Ill plan on doing new scrambles tomorrow. So @Claudio Garanzini If you want to compete, please do it today or early tomorrow. Thanks!


----------



## Claudio Garanzini (Jun 5, 2018)

Hi! The fact is: the mirror cube tremendously harder for me than the normal cube so that i can't do good time. I have to try and try again. The cross is the worst part because it's not so easy finding the right pieces for putting them in the correct order. Anyway I'll try to send the next times, I don't have much time for the cubes, terribly sorry! Bye for now.


----------



## Claudio Garanzini (Jun 6, 2018)

Hi guys! Just a quick question: how to review your times using the cstimer? I prefer the cucutimer or something like that name because for the blind people i think it's more accessible. I know the Cstimer has many funcions but it's a problem starting the timer using a screen reader and then i only see my latest result but nt the others. Thanks for your help. Byej for now!


----------



## weatherman223 (Jun 6, 2018)

Claudio Garanzini said:


> Hi guys! Just a quick question: how to review your times using the cstimer? I prefer the cucutimer or something like that name because for the blind people i think it's more accessible. I know the Cstimer has many funcions but it's a problem starting the timer using a screen reader and then i only see my latest result but nt the others. Thanks for your help. Byej for now!



If you know where it is, there is an average of 12 statistic on the left side bar. Click on the current time under that and you should see it.

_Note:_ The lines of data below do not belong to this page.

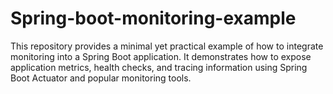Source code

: # Spring-boot-monitoring-example

This repository provides a minimal yet practical example of how to integrate monitoring into a Spring Boot application. It demonstrates how to expose application metrics, health checks, and tracing information using Spring Boot Actuator and popular monitoring tools.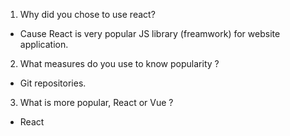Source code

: 
1. Why did you chose to use react?
- Cause React is very popular JS library (freamwork) for website application.

2. What measures do you use to know popularity ?
- Git repositories. 

3. What is more popular, React or Vue ?
- React
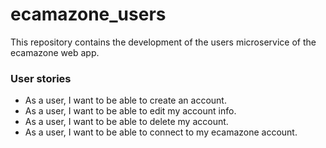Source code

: # ecamazone_users

This repository contains the development of the users microservice of the ecamazone web app.

### User stories	
- As a user, I want to be able to create an account.	
- As a user, I want to be able to edit my account info.	
- As a user, I want to be able to delete my account.	
- As a user, I want to be able to connect to my ecamazone account.	
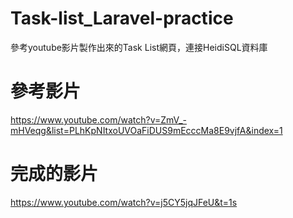 # Task-list_Laravel-practice
參考youtube影片製作出來的Task List網頁，連接HeidiSQL資料庫

# 參考影片
https://www.youtube.com/watch?v=ZmV_-mHVeqg&list=PLhKpNItxoUVOaFiDUS9mEcccMa8E9vjfA&index=1

# 完成的影片
https://www.youtube.com/watch?v=j5CY5jqJFeU&t=1s
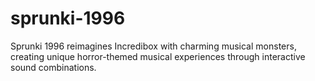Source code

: # sprunki-1996
Sprunki 1996 reimagines Incredibox with charming musical monsters, creating unique horror-themed musical experiences through interactive sound combinations.
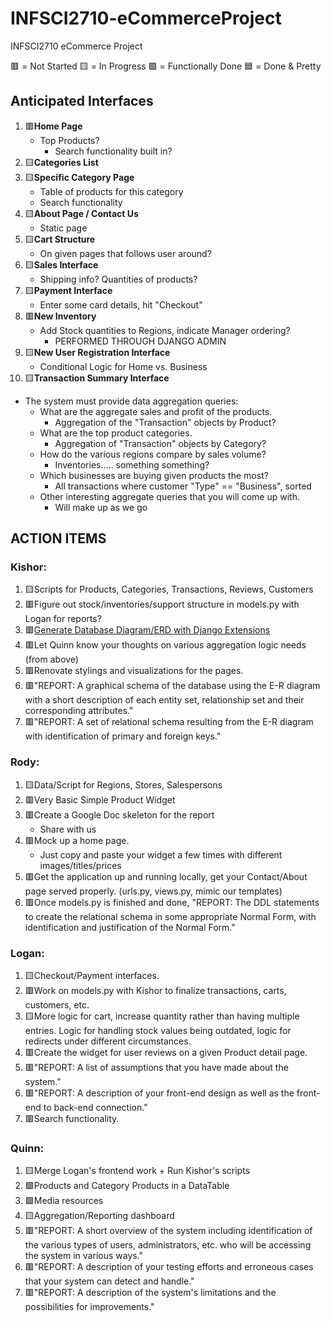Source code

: # INFSCI2710-eCommerceProject
INFSCI2710 eCommerce Project

🟥 = Not Started
🟨 = In Progress
🟩 = Functionally Done
🟦 = Done & Pretty

## Anticipated Interfaces
1. :red_square:**Home Page**
   - Top Products?
     - Search functionality built in?
2. :yellow_square:**Categories List**
3. :yellow_square:**Specific Category Page**
   - Table of products for this category
   - Search functionality
4. :yellow_square:**About Page / Contact Us**
   - Static page
5. :yellow_square:**Cart Structure**
   - On given pages that follows user around?
6. :yellow_square:**Sales Interface**
   - Shipping info? Quantities of products?
7. :yellow_square:**Payment Interface**
   - Enter some card details, hit "Checkout"
8. :red_square:**New Inventory**
   - Add Stock quantities to Regions, indicate Manager ordering?
     - PERFORMED THROUGH DJANGO ADMIN
9. :yellow_square:**New User Registration Interface**
   - Conditional Logic for Home vs. Business
10. :yellow_square:**Transaction Summary Interface**
  - The system must provide data aggregation queries:
    - What are the aggregate sales and profit of the products.
      - Aggregation of the "Transaction" objects by Product?
    - What are the top product categories.
      - Aggregation of "Transaction" objects by Category?
    - How do the various regions compare by sales volume?
      - Inventories..... something something?
    - Which businesses are buying given products the most?
      - All transactions where customer "Type" == "Business", sorted
    - Other interesting aggregate queries that you will come up with.
      - Will make up as we go

## ACTION ITEMS
### Kishor:
1. :yellow_square:Scripts for Products, Categories, Transactions, Reviews, Customers
2. :red_square:Figure out stock/inventories/support structure in models.py with Logan for reports?
3. :red_square:[Generate Database Diagram/ERD with Django Extensions](https://www.linkedin.com/pulse/generate-database-diagramerd-django-extensions-automatically-srujan-s/)
4. :red_square:Let Quinn know your thoughts on various aggregation logic needs (from above)
5. :red_square:Renovate stylings and visualizations for the pages.
6. 🟥"REPORT: A graphical schema of the database using the E-R diagram with a short description of
each entity set, relationship set and their corresponding attributes."
7. 🟥"REPORT: A set of relational schema resulting from the E-R diagram with identification of primary
and foreign keys."

### Rody:
1. :yellow_square:Data/Script for Regions, Stores, Salespersons
2. :red_square:Very Basic Simple Product Widget
3. :red_square:Create a Google Doc skeleton for the report
   - Share with us
4. :red_square:Mock up a home page.
   - Just copy and paste your widget a few times with different images/titles/prices
5. 🟥Get the application up and running locally, get your Contact/About page served properly. (urls.py, views.py, mimic our templates)
6. 🟥Once models.py is finished and done, "REPORT: The DDL statements to create the relational schema in some appropriate Normal Form, with identification and justification of the Normal Form."

### Logan:
1. :yellow_square:Checkout/Payment interfaces.
2. :red_square:Work on models.py with Kishor to finalize transactions, carts, customers, etc.
3. :yellow_square:More logic for cart, increase quantity rather than having multiple entries. Logic for handling stock values being outdated, logic for redirects under different circumstances.
4. :red_square:Create the widget for user reviews on a given Product detail page.
5. :red_square:"REPORT: A list of assumptions that you have made about the system."
6. :red_square:"REPORT: A description of your front-end design as well as the front-end to back-end connection."
7. 🟥Search functionality.

### Quinn:
1. :yellow_square:Merge Logan's frontend work + Run Kishor's scripts
2. :green_square:Products and Category Products in a DataTable
3. :green_square:Media resources
4. :yellow_square:Aggregation/Reporting dashboard
5. 🟥"REPORT: A short overview of the system including identification of the various types of users, administrators, etc. who will be accessing the system in various ways."
6. 🟥"REPORT: A description of your testing efforts and erroneous cases that your system can detect and handle."
7. 🟥"REPORT: A description of the system's limitations and the possibilities for improvements."
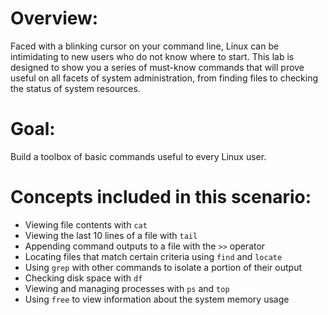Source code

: # Overview:

Faced with a blinking cursor on your command line, Linux can be intimidating to
new users who do not know where to start. This lab is designed to show you a
series of must-know commands that will prove useful on all facets of system
administration, from finding files to checking the status of system resources. 

# Goal:

Build a toolbox of basic commands useful to every Linux user.

# Concepts included in this scenario:
* Viewing file contents with `cat`
* Viewing the last 10 lines of a file with `tail`
* Appending command outputs to a file with the `>>` operator
* Locating files that match certain criteria using `find` and `locate`
* Using `grep` with other commands to isolate a portion of their output
* Checking disk space with `df`
* Viewing and managing processes with `ps` and `top`
* Using `free` to view information about the system memory usage
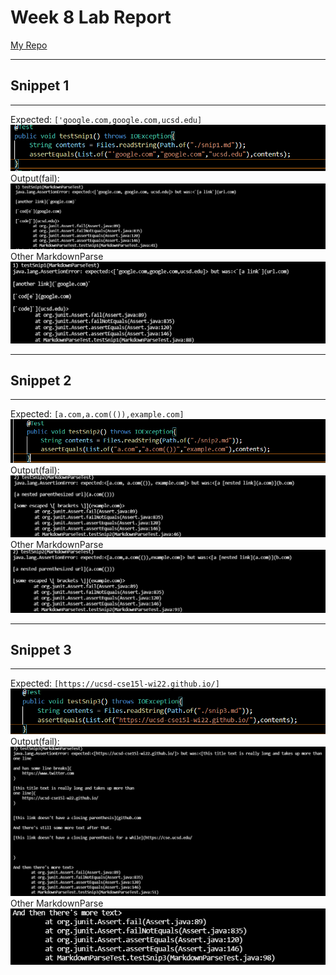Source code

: # Week 8 Lab Report

[My Repo](https://github.com/tylermeyers/markdown-parse/blob/main/MarkdownParse.java)

---
## Snippet 1
---
Expected:
`['google.com,google.com,ucsd.edu]`
![image](snip1.png)
Output(fail):
![image](snip1.0.png)
Other MarkdownParse
![image](otherSnip1.png)

---
## Snippet 2
---
Expected:
`[a.com,a.com(()),example.com]`
![image](snip2.png)
Output(fail):
![image](snip2.0.png)
Other MarkdownParse
![image](otherSnip2.png)

---
## Snippet 3
---
Expected:
`[https://ucsd-cse15l-wi22.github.io/]`
![image](snip33.png)
Output(fail):
![image](snip3.0.png)
Other MarkdownParse
![image](otherSnip3.png)


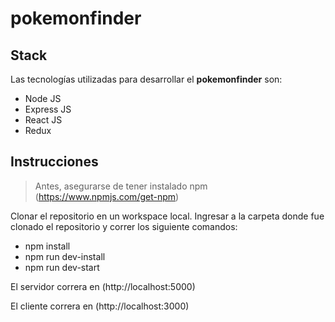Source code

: # pokemonfinder

## Stack
Las tecnologías utilizadas para desarrollar el **pokemonfinder** son:

- Node JS
- Express JS
- React JS
- Redux

## Instrucciones
> Antes, asegurarse de tener instalado npm (https://www.npmjs.com/get-npm)

Clonar el repositorio en un workspace local.
Ingresar a la carpeta donde fue clonado el repositorio y correr los siguiente comandos:
- npm install
- npm run dev-install
- npm run dev-start

El servidor correra en (http://localhost:5000)

El cliente correra en (http://localhost:3000)
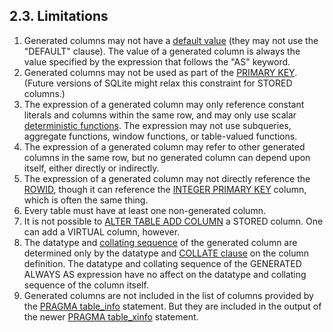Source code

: ## 2\.3\. Limitations


1. Generated columns may not have a [default value](lang_createtable.html#dfltval) (they may not use the
"DEFAULT" clause). The value of a generated column is always the value
specified by the expression that follows the "AS" keyword.
2. Generated columns may not be used as part of the [PRIMARY KEY](lang_createtable.html#primkeyconst).
(Future versions of SQLite might relax this constraint for STORED columns.)
3. The expression of a generated column may only reference
constant literals and columns within the same row, and may only use
scalar [deterministic functions](deterministic.html). The expression may not use subqueries,
aggregate functions, window functions, or table\-valued functions.
4. The expression of a generated column may refer to other generated columns
in the same row, but no generated column can depend upon itself, either
directly or indirectly.
5. The expression of a generated column may not directly reference
the [ROWID](lang_createtable.html#rowid), though it can reference the [INTEGER PRIMARY KEY](lang_createtable.html#rowid) column,
which is often the same thing.
6. Every table must have at least one non\-generated column.
7. It is not possible to [ALTER TABLE ADD COLUMN](lang_altertable.html#altertabaddcol) a STORED column.
One can add a VIRTUAL column, however.
8. The datatype and [collating sequence](datatype3.html#collation) of the generated column are determined
only by the datatype and [COLLATE clause](lang_createtable.html#collateclause) on the column definition.
The datatype and collating sequence of the GENERATED ALWAYS AS expression
have no affect on the datatype and collating sequence of the column itself.
9. Generated columns are not included in the list of columns provided by
the [PRAGMA table\_info](pragma.html#pragma_table_info) statement. But they are included in the output of
the newer [PRAGMA table\_xinfo](pragma.html#pragma_table_xinfo) statement.


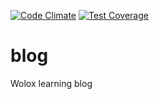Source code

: [![Code Climate](https://codeclimate.com/repos/555e1f9ee30ba034ca003b24/badges/ac2b2441b08d88e00393/gpa.svg)](https://codeclimate.com/repos/555e1f9ee30ba034ca003b24/feed)
[![Test Coverage](https://codeclimate.com/repos/555e1f9ee30ba034ca003b24/badges/ac2b2441b08d88e00393/coverage.svg)](https://codeclimate.com/repos/555e1f9ee30ba034ca003b24/coverage)


# blog
Wolox learning blog
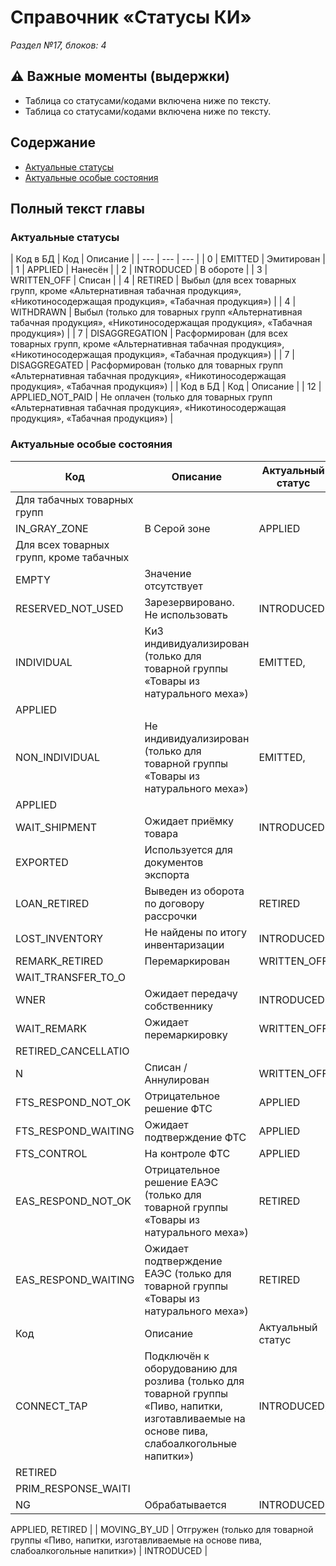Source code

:# Справочник «Статусы КИ»

_Раздел №17, блоков: 4_

## ⚠️ Важные моменты (выдержки)

- Таблица со статусами/кодами включена ниже по тексту.
- Таблица со статусами/кодами включена ниже по тексту.

## Содержание

  - [Актуальные статусы](#актуальные-статусы)
  - [Актуальные особые состояния](#актуальные-особые-состояния)

## Полный текст главы

### Актуальные статусы

| Код в
БД | Код | Описание |
| --- | --- | --- |
| 0 | EMITTED | Эмитирован |
| 1 | APPLIED | Нанесён |
| 2 | INTRODUCED | В обороте |
| 3 | WRITTEN_OFF | Списан |
| 4 | RETIRED | Выбыл (для всех товарных групп, кроме «Альтернативная табачная продукция», «Никотиносодержащая продукция», «Табачная продукция») |
| 4 | WITHDRAWN | Выбыл (только для товарных групп «Альтернативная табачная продукция», «Никотиносодержащая продукция», «Табачная продукция») |
| 7 | DISAGGREGATION | Расформирован (для всех товарных групп, кроме
«Альтернативная табачная продукция»,
«Никотиносодержащая продукция», «Табачная продукция») |
| 7 | DISAGGREGATED | Расформирован (только для товарных групп «Альтернативная табачная продукция», «Никотиносодержащая продукция», «Табачная продукция») |
| Код в
БД | Код | Описание |
| 12 | APPLIED_NOT_PAID | Не оплачен (только для товарных групп «Альтернативная табачная продукция», «Никотиносодержащая продукция», «Табачная продукция») |

### Актуальные особые состояния

| Код | Описание | Актуальный статус |
| --- | --- | --- |
| Для табачных товарных групп |  |  |
| IN_GRAY_ZONE | В Серой зоне | APPLIED |
| Для всех товарных групп, кроме табачных |  |  |
| EMPTY | Значение отсутствует |  |
| RESERVED_NOT_USED | Зарезервировано. Не использовать | INTRODUCED |
| INDIVIDUAL | КиЗ индивидуализирован (только для товарной группы «Товары из натурального меха») | EMITTED,
APPLIED |
| NON_INDIVIDUAL | Не индивидуализирован (только для товарной группы «Товары из натурального меха») | EMITTED,
APPLIED |
| WAIT_SHIPMENT | Ожидает приёмку товара | INTRODUCED |
| EXPORTED | Используется для документов экспорта |  |
| LOAN_RETIRED | Выведен из оборота по договору рассрочки | RETIRED |
| LOST_INVENTORY | Не найдены по итогу инвентаризации | INTRODUCED |
| REMARK_RETIRED | Перемаркирован | WRITTEN_OFF |
| WAIT_TRANSFER_TO_O
WNER | Ожидает передачу собственнику | INTRODUCED |
| WAIT_REMARK | Ожидает перемаркировку | WRITTEN_OFF |
| RETIRED_CANCELLATIO
N | Списан / Аннулирован | WRITTEN_OFF |
| FTS_RESPOND_NOT_OK | Отрицательное решение ФТС | APPLIED |
| FTS_RESPOND_WAITING | Ожидает подтверждение ФТС | APPLIED |
| FTS_CONTROL | На контроле ФТС | APPLIED |
| EAS_RESPOND_NOT_OK | Отрицательное решение ЕАЭС (только для товарной группы «Товары из натурального меха») | RETIRED |
| EAS_RESPOND_WAITING | Ожидает подтверждение ЕАЭС (только для товарной группы «Товары из натурального меха») | RETIRED |
| Код | Описание | Актуальный статус |
| CONNECT_TAP | Подключён к оборудованию для розлива (только для товарной группы «Пиво, напитки, изготавливаемые на основе пива, слабоалкогольные напитки») | INTRODUCED,
RETIRED |
| PRIM_RESPONSE_WAITI
NG | Обрабатывается | INTRODUCED,
APPLIED,
RETIRED |
| MOVING_BY_UD | Отгружен (только для товарной группы «Пиво, напитки, изготавливаемые на основе пива, слабоалкогольные напитки») | INTRODUCED |

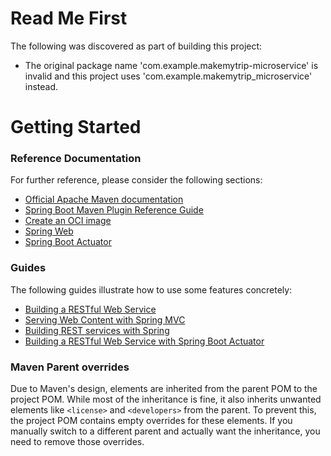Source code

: # Read Me First
The following was discovered as part of building this project:

* The original package name 'com.example.makemytrip-microservice' is invalid and this project uses 'com.example.makemytrip_microservice' instead.

# Getting Started

### Reference Documentation
For further reference, please consider the following sections:

* [Official Apache Maven documentation](https://maven.apache.org/guides/index.html)
* [Spring Boot Maven Plugin Reference Guide](https://docs.spring.io/spring-boot/docs/3.2.10/maven-plugin/reference/html/)
* [Create an OCI image](https://docs.spring.io/spring-boot/docs/3.2.10/maven-plugin/reference/html/#build-image)
* [Spring Web](https://docs.spring.io/spring-boot/docs/3.2.10/reference/htmlsingle/index.html#web)
* [Spring Boot Actuator](https://docs.spring.io/spring-boot/docs/3.2.10/reference/htmlsingle/index.html#actuator)

### Guides
The following guides illustrate how to use some features concretely:

* [Building a RESTful Web Service](https://spring.io/guides/gs/rest-service/)
* [Serving Web Content with Spring MVC](https://spring.io/guides/gs/serving-web-content/)
* [Building REST services with Spring](https://spring.io/guides/tutorials/rest/)
* [Building a RESTful Web Service with Spring Boot Actuator](https://spring.io/guides/gs/actuator-service/)

### Maven Parent overrides

Due to Maven's design, elements are inherited from the parent POM to the project POM.
While most of the inheritance is fine, it also inherits unwanted elements like `<license>` and `<developers>` from the parent.
To prevent this, the project POM contains empty overrides for these elements.
If you manually switch to a different parent and actually want the inheritance, you need to remove those overrides.

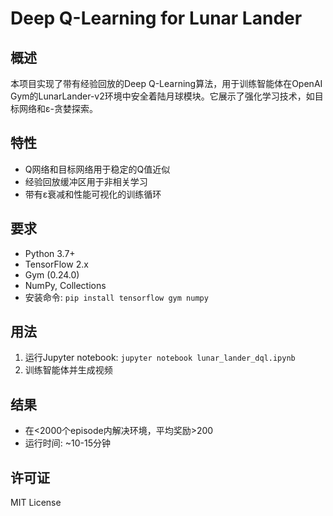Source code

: # Deep Q-Learning for Lunar Lander

## 概述
本项目实现了带有经验回放的Deep Q-Learning算法，用于训练智能体在OpenAI Gym的LunarLander-v2环境中安全着陆月球模块。它展示了强化学习技术，如目标网络和ε-贪婪探索。

## 特性
- Q网络和目标网络用于稳定的Q值近似
- 经验回放缓冲区用于非相关学习
- 带有ε衰减和性能可视化的训练循环

## 要求
- Python 3.7+
- TensorFlow 2.x
- Gym (0.24.0)
- NumPy, Collections
- 安装命令: `pip install tensorflow gym numpy`

## 用法
1. 运行Jupyter notebook: `jupyter notebook lunar_lander_dql.ipynb`
2. 训练智能体并生成视频

## 结果
- 在<2000个episode内解决环境，平均奖励>200
- 运行时间: ~10-15分钟

## 许可证
MIT License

QQTimer is the other timer you seem to be talking about.


----------



## Claudio Garanzini (Jun 18, 2018)

Hi guys. Just a question. The times you've written are minutes and seconds? or seconds and cents? I've tryed to solve the first scramble and i had my last attempt at 9 minutes and 54 seconds. I've heard that the world record for the mirror cube was about 9 minutes and 57 seconds, in 2016. If so, i could be the new world record keeper for this cube! )). Thanks for yor help. Bye bye!


----------



## Duncan Bannon (Jun 18, 2018)

@Claudio Garanzini I think that time was 9 seconds and 57 hundredths of a second 

Round 1 Results:
@joshsailscga - Sub 30 - Ao12 was 36.55 - 0/3

Round 2 scrambles:


Spoiler



1. U' F' L' B' R F B2 D B L' U2 F2 D L2 U R2 L2 U2 R2 L2
2. L2 D' L2 F2 D2 R2 B2 D B2 U B2 L F' R' D2 B' L2 U2 R' U R
3. L D L2 B2 L2 B2 D2 R2 D' L2 U2 F2 R B2 F' R' D' R' U' B D2
4. R2 B2 U B2 U B2 F2 L2 D2 B2 F2 L R' U' B L' U L2 D' F2 U'
5. D2 B' L2 F L2 F' R2 B2 R2 U2 L F' D' L2 B2 D' R B2 R
6. D2 L F R' D F2 U L' B U L2 U F2 L2 D' B2 D2 L2 B2 L2
7. L2 R2 U2 L2 R2 B F2 R2 B D2 B' L' U' R2 U2 F U' B' F2
8. B2 L2 U B2 R2 U2 R2 D L2 F2 D2 B' L R2 F' L' F2 L' U2 R B2
9. R2 D' F2 D' U2 L2 F2 D2 F2 D R2 B U' F2 U2 L' F U' L' B' R2
10. U R2 D' R B' U L' U F U2 L' F2 R' D2 R2 F2 L' B2 R2
11. L2 B2 R' F2 D2 U2 R' D2 L2 B2 R U' B' D2 F' D' B2 U B2 L R
12. F L F2 L F2 R' D2 U2 F2 L2 R' U2 F R U B' D' F R' U' F2


----------



## Mike Hughey (Jun 18, 2018)

@Claudio Garanzini :

No, the times that you're seeing are generally seconds and cents. It may seem fast, but if you practice regularly with an established method like CFOP, after you get used to it, you'll find your times dropping rather fast, and I bet you can be under a minute in just a few months, or perhaps even less.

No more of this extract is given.